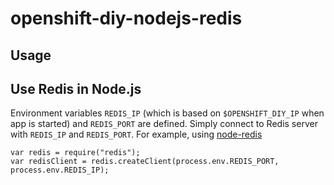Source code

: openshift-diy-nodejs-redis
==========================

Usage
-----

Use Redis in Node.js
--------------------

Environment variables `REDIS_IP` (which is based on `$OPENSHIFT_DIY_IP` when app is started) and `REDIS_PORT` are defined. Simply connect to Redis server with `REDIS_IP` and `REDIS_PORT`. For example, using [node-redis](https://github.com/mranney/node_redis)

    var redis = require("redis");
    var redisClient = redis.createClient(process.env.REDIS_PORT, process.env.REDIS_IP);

---+---

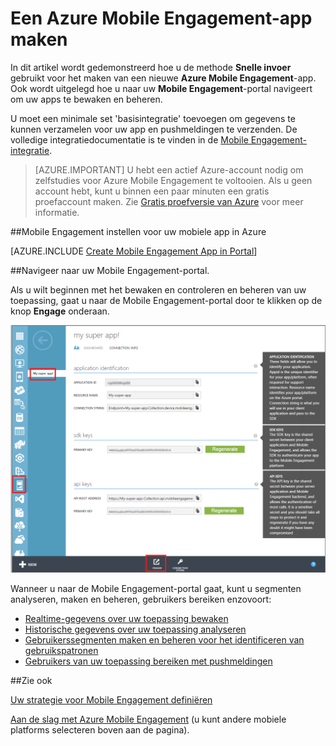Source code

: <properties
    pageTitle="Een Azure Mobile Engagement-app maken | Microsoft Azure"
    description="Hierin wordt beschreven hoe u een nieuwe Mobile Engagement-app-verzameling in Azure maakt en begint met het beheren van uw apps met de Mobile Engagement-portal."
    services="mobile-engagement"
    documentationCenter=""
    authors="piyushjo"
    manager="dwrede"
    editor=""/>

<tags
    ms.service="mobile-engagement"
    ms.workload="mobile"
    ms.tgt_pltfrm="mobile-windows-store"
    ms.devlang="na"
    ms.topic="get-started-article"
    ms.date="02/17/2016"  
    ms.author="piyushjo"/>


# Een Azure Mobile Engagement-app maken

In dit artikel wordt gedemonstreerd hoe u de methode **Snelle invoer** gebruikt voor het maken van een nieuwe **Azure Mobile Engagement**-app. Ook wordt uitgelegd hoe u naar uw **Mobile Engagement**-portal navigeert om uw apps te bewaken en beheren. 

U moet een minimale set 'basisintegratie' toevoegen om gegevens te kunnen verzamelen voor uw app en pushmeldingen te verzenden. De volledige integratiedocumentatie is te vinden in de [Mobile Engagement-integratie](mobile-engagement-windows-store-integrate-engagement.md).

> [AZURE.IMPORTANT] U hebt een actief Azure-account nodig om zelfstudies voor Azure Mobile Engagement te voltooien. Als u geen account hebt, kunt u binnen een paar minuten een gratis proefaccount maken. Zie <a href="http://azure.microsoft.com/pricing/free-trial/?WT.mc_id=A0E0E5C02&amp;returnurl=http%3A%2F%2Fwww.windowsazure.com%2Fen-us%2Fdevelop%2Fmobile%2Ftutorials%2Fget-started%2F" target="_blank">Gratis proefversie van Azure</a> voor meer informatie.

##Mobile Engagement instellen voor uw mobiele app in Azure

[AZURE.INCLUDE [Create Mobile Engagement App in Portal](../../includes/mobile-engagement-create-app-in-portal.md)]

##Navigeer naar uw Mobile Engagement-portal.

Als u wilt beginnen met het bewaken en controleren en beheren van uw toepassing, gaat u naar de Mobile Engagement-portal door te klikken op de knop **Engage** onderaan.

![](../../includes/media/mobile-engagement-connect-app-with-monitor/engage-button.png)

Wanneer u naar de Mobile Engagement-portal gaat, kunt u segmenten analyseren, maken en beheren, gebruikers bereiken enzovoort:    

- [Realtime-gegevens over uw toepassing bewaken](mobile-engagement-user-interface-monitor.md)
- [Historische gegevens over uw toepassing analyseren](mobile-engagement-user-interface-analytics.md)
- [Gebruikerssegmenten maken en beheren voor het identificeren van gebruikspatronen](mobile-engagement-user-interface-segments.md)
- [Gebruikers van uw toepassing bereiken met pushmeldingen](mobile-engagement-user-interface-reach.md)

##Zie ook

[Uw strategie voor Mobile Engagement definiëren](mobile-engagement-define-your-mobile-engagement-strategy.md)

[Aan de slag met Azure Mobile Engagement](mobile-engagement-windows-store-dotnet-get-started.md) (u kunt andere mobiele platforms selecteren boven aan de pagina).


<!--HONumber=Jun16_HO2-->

---+---

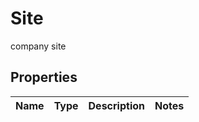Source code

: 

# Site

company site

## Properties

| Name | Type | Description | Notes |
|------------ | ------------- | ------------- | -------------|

---+---

### WHAT YOU ARE ASKED TO DO:
What number of lines in the data contain the word "connect"? Give the number and nothing else.

### RESPONSE TO THIS TASK:
2